[Stored entries]
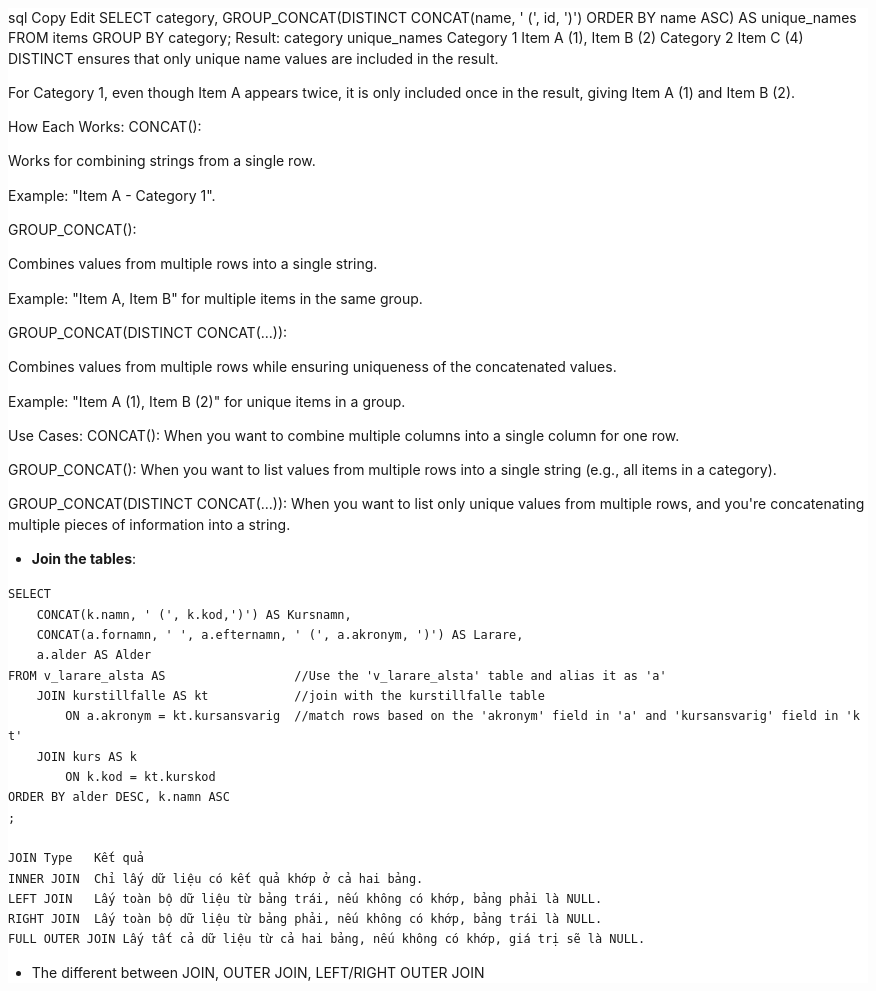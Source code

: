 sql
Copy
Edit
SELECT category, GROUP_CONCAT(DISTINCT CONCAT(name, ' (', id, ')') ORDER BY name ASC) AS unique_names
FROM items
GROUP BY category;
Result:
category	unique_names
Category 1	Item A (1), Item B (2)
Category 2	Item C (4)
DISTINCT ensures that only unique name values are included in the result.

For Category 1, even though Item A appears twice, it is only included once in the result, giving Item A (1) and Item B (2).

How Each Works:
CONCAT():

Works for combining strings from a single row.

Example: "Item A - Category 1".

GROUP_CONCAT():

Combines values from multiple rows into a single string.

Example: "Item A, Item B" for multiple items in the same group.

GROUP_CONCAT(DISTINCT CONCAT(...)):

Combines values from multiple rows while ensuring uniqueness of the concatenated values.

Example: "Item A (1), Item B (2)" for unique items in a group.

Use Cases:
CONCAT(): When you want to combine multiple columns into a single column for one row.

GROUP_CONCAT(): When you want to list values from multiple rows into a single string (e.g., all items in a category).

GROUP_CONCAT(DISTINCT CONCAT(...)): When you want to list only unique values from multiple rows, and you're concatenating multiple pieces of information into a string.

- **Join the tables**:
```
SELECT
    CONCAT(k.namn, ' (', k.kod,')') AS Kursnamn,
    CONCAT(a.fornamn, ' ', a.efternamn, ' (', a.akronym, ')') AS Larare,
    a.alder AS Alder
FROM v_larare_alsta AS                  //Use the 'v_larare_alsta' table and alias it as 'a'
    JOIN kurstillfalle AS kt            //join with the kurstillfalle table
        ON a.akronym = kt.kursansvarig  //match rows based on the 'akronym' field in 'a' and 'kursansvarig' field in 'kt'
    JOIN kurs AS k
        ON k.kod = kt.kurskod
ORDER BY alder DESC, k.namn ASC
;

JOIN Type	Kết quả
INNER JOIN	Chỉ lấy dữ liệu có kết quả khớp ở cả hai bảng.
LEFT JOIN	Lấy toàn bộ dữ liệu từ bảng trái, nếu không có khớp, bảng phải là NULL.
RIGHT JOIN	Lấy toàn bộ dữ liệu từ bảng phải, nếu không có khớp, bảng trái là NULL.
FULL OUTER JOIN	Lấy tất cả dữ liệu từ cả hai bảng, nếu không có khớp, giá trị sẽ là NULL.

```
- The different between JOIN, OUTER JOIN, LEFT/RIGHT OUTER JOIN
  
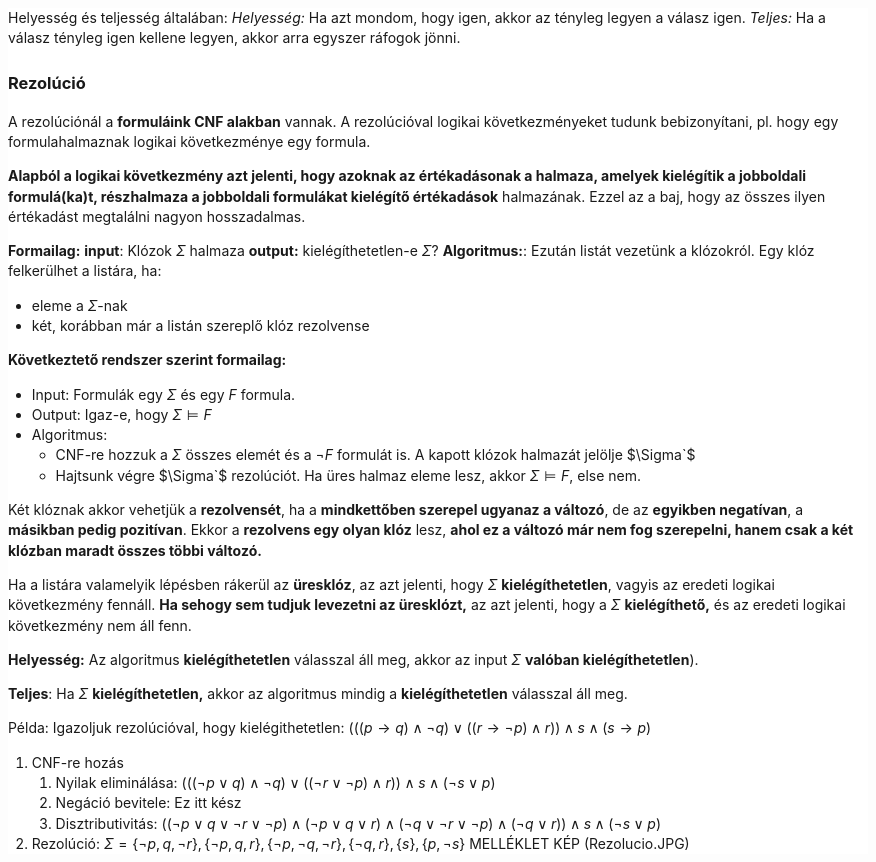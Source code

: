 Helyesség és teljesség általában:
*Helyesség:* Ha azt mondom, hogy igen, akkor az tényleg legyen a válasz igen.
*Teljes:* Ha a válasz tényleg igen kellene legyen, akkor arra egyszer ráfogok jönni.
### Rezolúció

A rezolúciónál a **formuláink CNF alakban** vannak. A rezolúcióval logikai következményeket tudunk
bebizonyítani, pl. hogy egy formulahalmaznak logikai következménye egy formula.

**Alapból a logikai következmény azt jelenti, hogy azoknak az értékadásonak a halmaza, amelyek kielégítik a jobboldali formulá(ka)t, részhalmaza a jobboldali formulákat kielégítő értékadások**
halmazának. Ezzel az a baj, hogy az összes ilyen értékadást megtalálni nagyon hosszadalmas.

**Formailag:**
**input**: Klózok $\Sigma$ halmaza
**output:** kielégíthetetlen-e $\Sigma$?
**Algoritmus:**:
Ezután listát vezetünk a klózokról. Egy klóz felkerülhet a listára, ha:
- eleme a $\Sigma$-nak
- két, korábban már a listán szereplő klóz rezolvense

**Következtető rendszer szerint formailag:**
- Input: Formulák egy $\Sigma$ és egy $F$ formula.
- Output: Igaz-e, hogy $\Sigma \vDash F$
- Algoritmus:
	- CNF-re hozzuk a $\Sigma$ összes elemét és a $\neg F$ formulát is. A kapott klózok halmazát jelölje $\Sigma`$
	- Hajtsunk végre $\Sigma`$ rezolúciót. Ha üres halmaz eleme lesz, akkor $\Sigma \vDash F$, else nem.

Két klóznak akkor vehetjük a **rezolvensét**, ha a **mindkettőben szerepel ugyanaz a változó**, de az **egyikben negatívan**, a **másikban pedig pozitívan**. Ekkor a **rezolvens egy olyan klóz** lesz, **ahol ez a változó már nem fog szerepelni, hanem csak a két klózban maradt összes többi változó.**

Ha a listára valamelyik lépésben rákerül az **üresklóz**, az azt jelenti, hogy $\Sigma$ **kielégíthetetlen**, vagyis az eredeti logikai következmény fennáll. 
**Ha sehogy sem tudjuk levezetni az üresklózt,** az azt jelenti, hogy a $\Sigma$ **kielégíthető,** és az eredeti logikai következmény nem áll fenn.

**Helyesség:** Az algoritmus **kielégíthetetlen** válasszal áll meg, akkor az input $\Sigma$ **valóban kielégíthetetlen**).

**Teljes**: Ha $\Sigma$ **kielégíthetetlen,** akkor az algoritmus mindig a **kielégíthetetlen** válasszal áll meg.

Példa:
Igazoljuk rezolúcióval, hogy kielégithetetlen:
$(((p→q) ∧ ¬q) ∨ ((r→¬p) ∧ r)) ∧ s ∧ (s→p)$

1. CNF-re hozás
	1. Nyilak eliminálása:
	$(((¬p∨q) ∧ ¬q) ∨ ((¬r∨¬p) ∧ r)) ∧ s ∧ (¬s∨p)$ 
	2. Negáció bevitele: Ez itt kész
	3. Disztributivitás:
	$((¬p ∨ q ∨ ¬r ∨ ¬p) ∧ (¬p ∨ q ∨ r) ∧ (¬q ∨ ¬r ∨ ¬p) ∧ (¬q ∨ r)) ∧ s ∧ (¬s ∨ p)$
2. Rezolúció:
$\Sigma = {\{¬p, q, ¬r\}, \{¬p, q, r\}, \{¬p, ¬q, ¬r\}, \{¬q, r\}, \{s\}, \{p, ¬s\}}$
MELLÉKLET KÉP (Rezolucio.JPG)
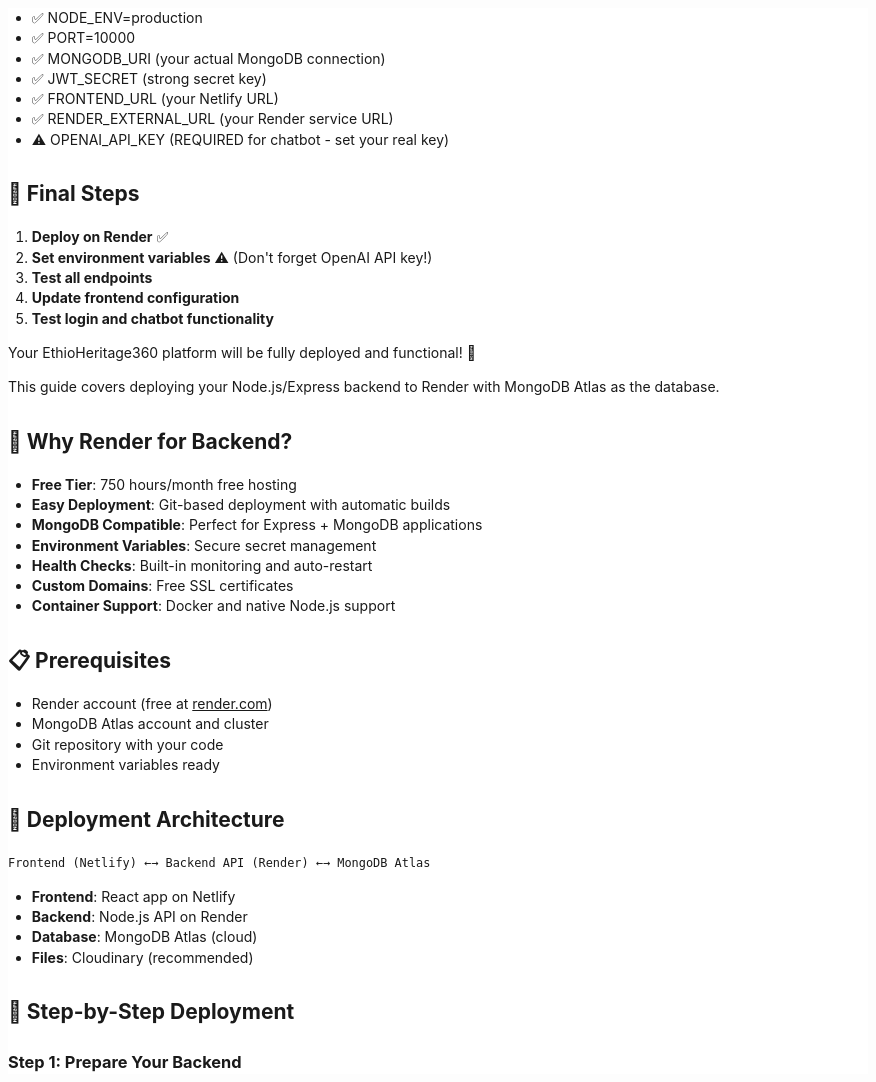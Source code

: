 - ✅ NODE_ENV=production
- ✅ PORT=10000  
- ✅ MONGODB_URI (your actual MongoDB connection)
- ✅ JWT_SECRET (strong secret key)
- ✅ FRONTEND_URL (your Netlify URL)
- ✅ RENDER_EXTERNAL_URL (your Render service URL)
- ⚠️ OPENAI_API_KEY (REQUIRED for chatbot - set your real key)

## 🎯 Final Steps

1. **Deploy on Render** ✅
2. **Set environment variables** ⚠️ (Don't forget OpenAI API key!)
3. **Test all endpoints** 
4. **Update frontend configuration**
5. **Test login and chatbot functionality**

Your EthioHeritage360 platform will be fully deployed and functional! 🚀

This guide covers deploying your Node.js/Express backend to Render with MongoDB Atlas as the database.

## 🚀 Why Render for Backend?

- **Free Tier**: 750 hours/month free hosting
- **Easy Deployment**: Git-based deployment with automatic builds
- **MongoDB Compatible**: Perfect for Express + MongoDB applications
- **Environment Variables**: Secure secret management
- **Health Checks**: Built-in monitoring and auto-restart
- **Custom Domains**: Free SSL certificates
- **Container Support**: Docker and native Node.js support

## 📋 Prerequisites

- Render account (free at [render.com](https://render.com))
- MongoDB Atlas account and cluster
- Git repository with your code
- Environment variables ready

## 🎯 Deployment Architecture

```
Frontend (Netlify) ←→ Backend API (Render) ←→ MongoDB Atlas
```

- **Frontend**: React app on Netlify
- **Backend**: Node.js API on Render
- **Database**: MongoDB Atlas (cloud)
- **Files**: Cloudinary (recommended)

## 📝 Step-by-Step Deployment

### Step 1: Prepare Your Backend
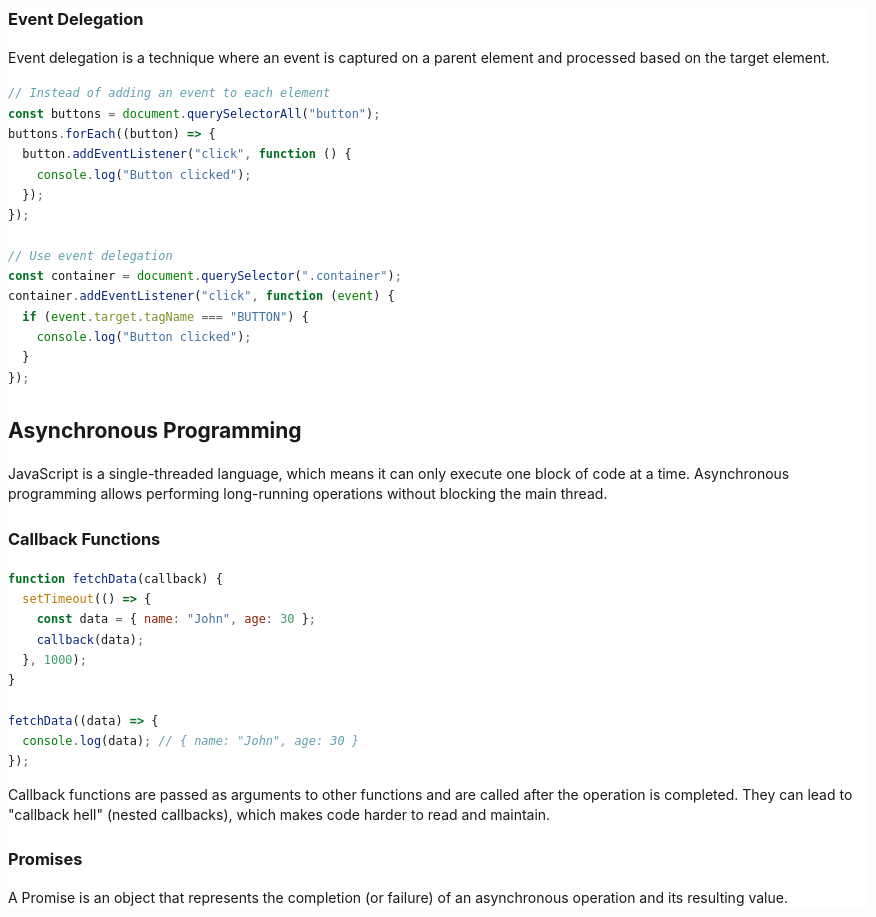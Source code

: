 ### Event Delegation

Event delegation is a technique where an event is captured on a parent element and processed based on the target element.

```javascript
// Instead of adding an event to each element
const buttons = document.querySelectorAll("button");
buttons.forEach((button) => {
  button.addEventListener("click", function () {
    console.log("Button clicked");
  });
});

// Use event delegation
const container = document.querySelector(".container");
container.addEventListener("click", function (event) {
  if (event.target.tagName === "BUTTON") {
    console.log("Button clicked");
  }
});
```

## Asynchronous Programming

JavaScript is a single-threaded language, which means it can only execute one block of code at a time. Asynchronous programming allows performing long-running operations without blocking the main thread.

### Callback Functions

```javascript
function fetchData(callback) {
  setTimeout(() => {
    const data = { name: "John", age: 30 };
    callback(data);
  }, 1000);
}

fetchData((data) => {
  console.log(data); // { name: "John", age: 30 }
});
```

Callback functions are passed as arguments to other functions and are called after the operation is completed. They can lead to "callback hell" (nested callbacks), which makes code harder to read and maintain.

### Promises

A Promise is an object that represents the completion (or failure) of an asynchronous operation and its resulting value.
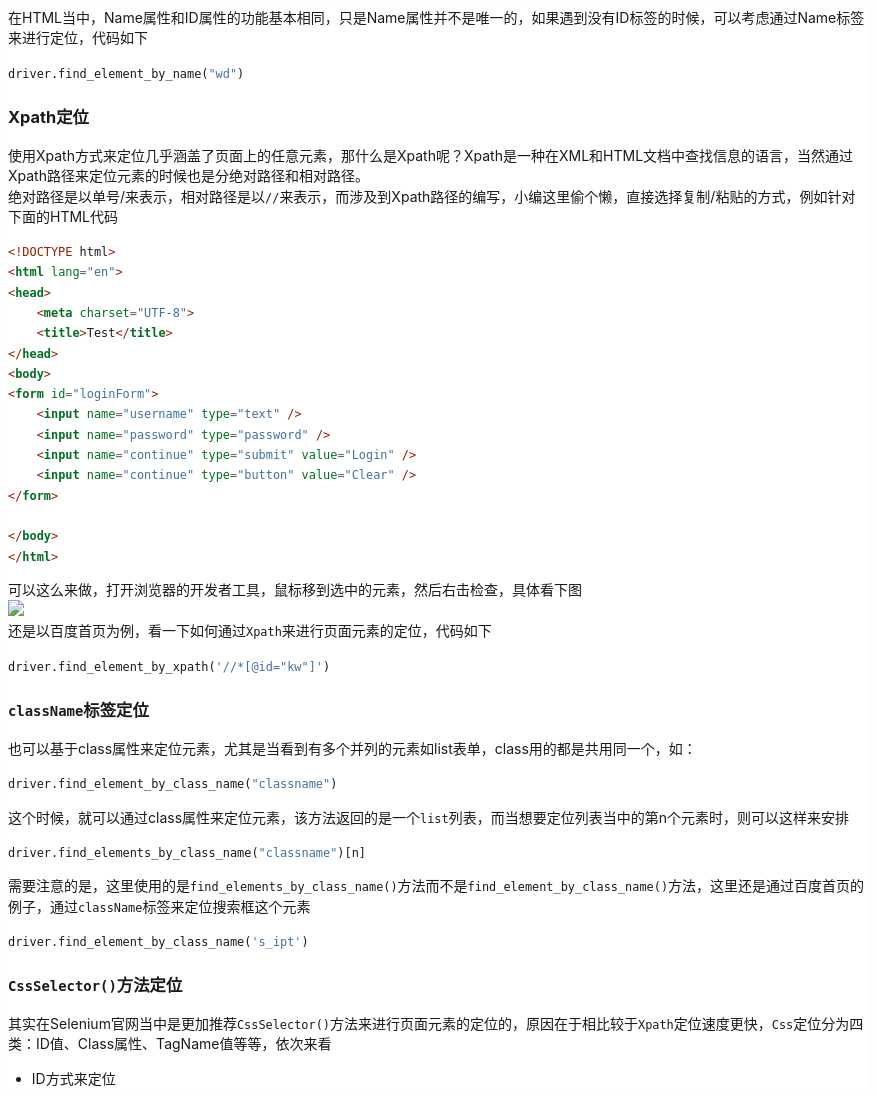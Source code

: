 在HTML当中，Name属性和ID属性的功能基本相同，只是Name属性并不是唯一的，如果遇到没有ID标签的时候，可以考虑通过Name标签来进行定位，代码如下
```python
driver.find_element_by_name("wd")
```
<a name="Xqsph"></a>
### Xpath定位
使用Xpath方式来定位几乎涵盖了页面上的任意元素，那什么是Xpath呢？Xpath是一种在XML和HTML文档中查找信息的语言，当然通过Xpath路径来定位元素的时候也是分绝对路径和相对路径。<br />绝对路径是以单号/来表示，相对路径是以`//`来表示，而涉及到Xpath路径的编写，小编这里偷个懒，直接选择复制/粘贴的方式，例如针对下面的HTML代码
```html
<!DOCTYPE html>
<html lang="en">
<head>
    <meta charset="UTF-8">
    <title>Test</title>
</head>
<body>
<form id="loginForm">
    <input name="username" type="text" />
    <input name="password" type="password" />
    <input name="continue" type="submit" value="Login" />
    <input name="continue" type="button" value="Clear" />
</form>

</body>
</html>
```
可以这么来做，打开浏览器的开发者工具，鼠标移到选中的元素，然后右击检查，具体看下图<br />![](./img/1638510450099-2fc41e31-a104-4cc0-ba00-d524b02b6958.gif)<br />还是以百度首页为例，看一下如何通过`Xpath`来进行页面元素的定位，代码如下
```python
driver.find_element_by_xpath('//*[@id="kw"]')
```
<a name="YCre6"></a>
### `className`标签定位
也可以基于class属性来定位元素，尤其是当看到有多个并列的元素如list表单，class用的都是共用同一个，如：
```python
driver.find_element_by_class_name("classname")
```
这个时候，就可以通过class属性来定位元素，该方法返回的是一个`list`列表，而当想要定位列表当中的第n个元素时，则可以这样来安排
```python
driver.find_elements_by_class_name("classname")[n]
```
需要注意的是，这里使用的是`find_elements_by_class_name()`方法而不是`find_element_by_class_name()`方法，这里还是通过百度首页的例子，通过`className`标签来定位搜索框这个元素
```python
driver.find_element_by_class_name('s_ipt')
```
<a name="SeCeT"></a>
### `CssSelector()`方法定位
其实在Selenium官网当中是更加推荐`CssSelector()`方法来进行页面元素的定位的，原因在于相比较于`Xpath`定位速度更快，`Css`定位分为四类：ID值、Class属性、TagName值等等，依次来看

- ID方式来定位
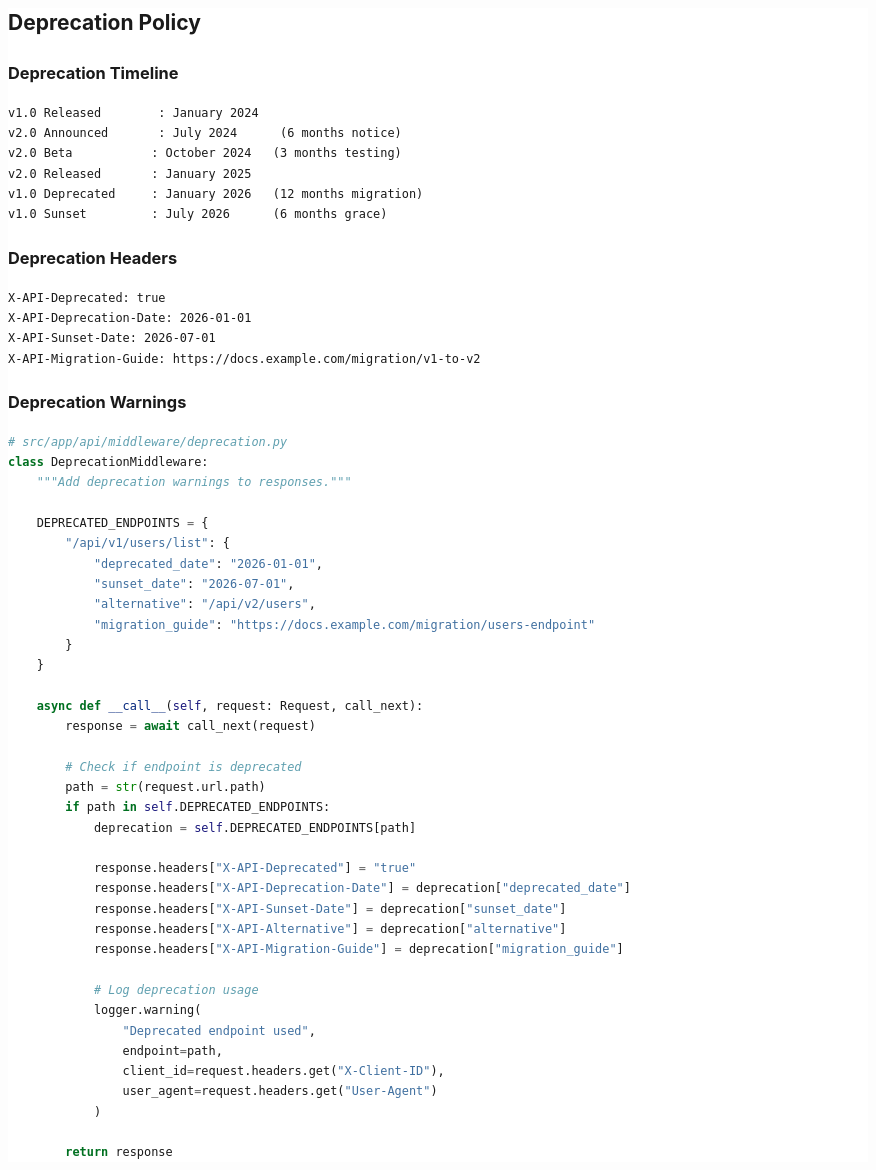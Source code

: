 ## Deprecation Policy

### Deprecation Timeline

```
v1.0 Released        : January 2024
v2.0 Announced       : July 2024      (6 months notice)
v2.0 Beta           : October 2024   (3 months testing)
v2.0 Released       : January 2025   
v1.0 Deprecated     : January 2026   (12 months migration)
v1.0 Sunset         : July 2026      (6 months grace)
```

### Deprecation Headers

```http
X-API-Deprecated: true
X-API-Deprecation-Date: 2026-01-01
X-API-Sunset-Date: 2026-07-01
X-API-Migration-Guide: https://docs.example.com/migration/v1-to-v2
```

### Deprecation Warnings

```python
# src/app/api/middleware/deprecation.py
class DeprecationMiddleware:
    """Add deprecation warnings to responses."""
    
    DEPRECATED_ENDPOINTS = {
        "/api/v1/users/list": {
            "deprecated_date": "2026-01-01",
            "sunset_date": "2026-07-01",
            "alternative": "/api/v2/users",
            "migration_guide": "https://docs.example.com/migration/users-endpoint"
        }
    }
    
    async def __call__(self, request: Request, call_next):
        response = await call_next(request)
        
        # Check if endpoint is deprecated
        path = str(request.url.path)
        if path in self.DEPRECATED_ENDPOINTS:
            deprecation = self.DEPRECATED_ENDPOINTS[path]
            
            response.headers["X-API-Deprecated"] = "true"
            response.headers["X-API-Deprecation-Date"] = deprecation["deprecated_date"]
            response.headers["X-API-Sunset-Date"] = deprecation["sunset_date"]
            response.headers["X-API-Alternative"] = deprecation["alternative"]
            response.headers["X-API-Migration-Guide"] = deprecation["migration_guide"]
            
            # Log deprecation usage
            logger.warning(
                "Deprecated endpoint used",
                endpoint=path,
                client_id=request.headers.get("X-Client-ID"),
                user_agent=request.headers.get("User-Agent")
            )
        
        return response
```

What you need to do -> The answer must consist of each line from the data that includes the string "into".

Solution to this problem ->
Combines values from multiple rows into a single string.
CONCAT(): When you want to combine multiple columns into a single column for one row.
GROUP_CONCAT(): When you want to list values from multiple rows into a single string (e.g., all items in a category).
GROUP_CONCAT(DISTINCT CONCAT(...)): When you want to list only unique values from multiple rows, and you're concatenating multiple pieces of information into a string.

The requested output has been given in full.